What to produce —
Return the lines below exactly as they appear, please, starting with the first and ending with the one that contains "url. | [optional]".

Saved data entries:
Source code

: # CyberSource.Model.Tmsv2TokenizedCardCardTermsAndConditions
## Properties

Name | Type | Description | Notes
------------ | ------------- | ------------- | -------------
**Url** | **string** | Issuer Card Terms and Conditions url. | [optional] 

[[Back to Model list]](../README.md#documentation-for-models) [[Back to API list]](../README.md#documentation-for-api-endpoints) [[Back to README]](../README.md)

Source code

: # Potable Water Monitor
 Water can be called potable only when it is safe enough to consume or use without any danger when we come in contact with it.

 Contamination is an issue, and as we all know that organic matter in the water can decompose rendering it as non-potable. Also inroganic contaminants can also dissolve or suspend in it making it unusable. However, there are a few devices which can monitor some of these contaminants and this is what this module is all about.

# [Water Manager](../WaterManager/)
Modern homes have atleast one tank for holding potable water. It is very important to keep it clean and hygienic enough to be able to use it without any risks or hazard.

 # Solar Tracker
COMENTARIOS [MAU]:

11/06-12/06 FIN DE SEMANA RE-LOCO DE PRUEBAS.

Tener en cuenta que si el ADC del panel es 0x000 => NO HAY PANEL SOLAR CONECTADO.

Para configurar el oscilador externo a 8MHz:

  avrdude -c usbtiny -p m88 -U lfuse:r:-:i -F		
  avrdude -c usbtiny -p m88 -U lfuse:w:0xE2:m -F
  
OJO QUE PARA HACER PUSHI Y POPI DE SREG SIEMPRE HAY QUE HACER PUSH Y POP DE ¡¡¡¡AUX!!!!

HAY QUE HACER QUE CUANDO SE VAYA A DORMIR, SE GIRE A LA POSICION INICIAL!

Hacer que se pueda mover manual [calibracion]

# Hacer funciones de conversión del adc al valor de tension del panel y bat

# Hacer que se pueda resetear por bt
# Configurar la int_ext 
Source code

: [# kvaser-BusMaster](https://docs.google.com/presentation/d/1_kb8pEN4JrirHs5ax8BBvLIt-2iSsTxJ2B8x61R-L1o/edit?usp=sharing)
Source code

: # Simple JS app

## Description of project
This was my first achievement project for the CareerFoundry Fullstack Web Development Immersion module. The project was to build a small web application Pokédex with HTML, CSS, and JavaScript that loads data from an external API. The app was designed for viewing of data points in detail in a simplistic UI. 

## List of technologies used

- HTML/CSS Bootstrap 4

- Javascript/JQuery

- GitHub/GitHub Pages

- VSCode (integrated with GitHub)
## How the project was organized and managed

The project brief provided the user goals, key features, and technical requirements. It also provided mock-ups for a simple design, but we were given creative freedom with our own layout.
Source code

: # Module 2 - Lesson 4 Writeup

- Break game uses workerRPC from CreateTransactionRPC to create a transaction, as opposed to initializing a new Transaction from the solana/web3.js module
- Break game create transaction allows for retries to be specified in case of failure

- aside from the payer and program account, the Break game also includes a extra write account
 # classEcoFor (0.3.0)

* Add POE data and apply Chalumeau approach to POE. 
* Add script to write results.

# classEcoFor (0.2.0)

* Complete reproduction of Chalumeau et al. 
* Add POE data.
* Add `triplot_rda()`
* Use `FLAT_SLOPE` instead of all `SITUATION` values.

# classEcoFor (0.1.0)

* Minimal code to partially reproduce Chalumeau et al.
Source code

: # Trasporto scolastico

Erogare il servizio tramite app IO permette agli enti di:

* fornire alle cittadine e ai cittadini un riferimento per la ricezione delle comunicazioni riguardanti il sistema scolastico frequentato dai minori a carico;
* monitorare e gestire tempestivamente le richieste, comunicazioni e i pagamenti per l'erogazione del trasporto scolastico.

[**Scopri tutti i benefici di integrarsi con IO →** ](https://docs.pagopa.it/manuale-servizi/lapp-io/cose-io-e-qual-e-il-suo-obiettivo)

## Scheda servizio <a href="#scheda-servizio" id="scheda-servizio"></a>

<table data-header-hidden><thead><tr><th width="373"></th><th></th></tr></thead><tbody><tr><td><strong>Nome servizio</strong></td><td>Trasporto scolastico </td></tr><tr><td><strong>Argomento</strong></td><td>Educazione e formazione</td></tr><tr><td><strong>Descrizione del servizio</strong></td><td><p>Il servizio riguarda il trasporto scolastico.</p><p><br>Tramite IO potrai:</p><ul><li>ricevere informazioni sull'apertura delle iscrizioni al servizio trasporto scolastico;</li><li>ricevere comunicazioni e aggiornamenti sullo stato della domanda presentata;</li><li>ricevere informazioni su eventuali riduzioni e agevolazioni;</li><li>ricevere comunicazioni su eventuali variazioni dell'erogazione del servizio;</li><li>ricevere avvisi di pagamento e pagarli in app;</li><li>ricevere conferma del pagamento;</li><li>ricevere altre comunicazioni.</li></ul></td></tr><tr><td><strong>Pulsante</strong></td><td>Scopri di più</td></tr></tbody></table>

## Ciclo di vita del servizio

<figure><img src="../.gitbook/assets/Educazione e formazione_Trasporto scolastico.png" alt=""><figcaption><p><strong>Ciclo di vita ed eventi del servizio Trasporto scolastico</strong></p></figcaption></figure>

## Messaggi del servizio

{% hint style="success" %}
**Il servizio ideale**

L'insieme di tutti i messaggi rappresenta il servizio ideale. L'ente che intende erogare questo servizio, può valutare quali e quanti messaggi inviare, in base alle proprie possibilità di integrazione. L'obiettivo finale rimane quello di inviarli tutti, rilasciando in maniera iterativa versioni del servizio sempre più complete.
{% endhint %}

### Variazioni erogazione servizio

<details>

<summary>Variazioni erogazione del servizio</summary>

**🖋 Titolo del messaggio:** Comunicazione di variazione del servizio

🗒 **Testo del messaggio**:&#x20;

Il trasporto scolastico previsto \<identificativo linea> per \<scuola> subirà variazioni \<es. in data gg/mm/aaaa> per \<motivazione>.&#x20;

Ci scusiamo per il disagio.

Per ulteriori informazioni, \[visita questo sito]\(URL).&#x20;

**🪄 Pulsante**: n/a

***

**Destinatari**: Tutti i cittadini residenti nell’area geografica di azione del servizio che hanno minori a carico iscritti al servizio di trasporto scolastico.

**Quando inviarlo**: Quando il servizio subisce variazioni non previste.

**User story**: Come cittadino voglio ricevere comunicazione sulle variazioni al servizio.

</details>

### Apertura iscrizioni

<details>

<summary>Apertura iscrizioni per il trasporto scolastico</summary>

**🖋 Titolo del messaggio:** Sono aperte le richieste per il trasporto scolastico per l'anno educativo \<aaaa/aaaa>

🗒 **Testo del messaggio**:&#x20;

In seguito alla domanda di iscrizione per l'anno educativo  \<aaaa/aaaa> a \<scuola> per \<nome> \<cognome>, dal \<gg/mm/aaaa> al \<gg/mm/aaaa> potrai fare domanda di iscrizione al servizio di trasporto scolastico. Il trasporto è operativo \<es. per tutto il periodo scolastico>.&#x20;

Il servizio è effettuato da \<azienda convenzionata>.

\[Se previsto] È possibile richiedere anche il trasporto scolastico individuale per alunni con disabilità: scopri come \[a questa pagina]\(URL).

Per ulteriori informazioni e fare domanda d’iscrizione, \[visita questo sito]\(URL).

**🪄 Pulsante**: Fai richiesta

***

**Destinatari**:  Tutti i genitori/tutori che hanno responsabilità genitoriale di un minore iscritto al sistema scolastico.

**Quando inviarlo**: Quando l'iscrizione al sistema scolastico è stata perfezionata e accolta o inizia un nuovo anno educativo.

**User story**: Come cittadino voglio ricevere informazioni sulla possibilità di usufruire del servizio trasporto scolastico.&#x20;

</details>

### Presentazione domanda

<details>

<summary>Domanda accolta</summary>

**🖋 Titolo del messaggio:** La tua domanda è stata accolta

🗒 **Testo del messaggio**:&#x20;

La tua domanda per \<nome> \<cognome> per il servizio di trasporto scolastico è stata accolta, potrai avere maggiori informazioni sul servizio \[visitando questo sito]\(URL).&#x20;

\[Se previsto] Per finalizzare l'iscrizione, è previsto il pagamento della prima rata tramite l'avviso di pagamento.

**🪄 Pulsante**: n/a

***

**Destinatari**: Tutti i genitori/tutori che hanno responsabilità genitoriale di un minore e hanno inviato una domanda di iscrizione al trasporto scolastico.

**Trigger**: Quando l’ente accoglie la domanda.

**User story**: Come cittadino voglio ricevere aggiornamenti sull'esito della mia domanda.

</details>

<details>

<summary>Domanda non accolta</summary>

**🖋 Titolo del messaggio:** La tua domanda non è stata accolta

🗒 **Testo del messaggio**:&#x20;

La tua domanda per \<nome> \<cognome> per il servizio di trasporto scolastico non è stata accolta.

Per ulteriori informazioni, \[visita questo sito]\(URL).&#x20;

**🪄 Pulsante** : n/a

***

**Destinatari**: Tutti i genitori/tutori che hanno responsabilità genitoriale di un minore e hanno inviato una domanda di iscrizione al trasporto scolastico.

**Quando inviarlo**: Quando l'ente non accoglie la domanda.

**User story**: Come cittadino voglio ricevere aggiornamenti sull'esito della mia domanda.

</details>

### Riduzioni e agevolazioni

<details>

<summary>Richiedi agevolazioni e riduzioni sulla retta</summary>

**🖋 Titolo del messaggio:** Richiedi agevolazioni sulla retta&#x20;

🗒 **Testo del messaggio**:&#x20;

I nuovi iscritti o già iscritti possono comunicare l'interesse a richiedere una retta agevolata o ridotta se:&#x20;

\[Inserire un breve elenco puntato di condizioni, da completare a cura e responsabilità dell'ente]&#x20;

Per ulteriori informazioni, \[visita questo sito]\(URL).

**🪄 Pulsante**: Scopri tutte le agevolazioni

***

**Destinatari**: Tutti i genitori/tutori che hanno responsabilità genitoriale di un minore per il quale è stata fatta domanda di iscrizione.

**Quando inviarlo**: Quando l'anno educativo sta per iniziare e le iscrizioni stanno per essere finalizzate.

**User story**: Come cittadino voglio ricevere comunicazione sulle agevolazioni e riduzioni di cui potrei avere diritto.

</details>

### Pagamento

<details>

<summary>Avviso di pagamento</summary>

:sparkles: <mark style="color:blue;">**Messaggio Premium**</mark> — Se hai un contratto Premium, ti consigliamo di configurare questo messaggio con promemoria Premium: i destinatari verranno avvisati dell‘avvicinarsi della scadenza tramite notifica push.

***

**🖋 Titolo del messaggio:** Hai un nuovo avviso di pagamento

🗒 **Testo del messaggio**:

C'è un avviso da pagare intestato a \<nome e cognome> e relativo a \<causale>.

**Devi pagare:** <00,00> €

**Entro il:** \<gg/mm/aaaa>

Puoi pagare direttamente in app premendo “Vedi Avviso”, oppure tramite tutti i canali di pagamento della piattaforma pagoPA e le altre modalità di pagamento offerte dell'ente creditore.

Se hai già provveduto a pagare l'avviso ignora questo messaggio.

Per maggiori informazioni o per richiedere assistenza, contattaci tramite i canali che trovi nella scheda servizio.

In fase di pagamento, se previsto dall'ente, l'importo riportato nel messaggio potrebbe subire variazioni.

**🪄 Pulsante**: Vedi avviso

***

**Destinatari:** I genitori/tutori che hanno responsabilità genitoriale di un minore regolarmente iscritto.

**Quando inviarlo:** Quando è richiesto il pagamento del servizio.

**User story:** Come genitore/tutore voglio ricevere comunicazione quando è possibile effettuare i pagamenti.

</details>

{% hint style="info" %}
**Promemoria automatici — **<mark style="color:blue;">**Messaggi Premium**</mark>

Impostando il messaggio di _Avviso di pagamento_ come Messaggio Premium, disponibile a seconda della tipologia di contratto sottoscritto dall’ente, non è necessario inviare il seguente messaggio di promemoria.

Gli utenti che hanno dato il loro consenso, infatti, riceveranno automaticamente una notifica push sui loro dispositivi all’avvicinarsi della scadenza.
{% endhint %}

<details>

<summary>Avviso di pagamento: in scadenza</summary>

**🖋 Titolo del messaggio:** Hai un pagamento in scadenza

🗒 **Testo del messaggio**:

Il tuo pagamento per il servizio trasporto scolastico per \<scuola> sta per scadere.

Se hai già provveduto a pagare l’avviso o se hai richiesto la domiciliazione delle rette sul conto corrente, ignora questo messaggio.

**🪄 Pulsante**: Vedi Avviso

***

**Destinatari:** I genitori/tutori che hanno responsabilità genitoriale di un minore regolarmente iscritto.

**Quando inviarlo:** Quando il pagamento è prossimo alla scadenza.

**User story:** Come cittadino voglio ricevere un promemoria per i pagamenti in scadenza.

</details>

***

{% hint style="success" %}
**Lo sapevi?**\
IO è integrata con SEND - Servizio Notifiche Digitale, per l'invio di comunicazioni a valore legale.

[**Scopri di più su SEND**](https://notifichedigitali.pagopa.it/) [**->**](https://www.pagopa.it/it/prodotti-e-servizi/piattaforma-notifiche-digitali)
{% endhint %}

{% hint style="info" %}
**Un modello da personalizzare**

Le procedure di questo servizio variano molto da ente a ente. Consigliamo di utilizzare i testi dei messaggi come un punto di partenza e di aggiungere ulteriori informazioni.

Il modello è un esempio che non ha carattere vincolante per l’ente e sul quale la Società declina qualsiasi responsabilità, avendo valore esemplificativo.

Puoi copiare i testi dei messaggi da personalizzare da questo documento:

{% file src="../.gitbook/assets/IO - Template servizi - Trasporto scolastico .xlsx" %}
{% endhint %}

Solution to the problem —
Source code

: # CyberSource.Model.Tmsv2TokenizedCardCardTermsAndConditions
## Properties

Name | Type | Description | Notes
------------ | ------------- | ------------- | -------------
**Url** | **string** | Issuer Card Terms and Conditions url. | [optional] 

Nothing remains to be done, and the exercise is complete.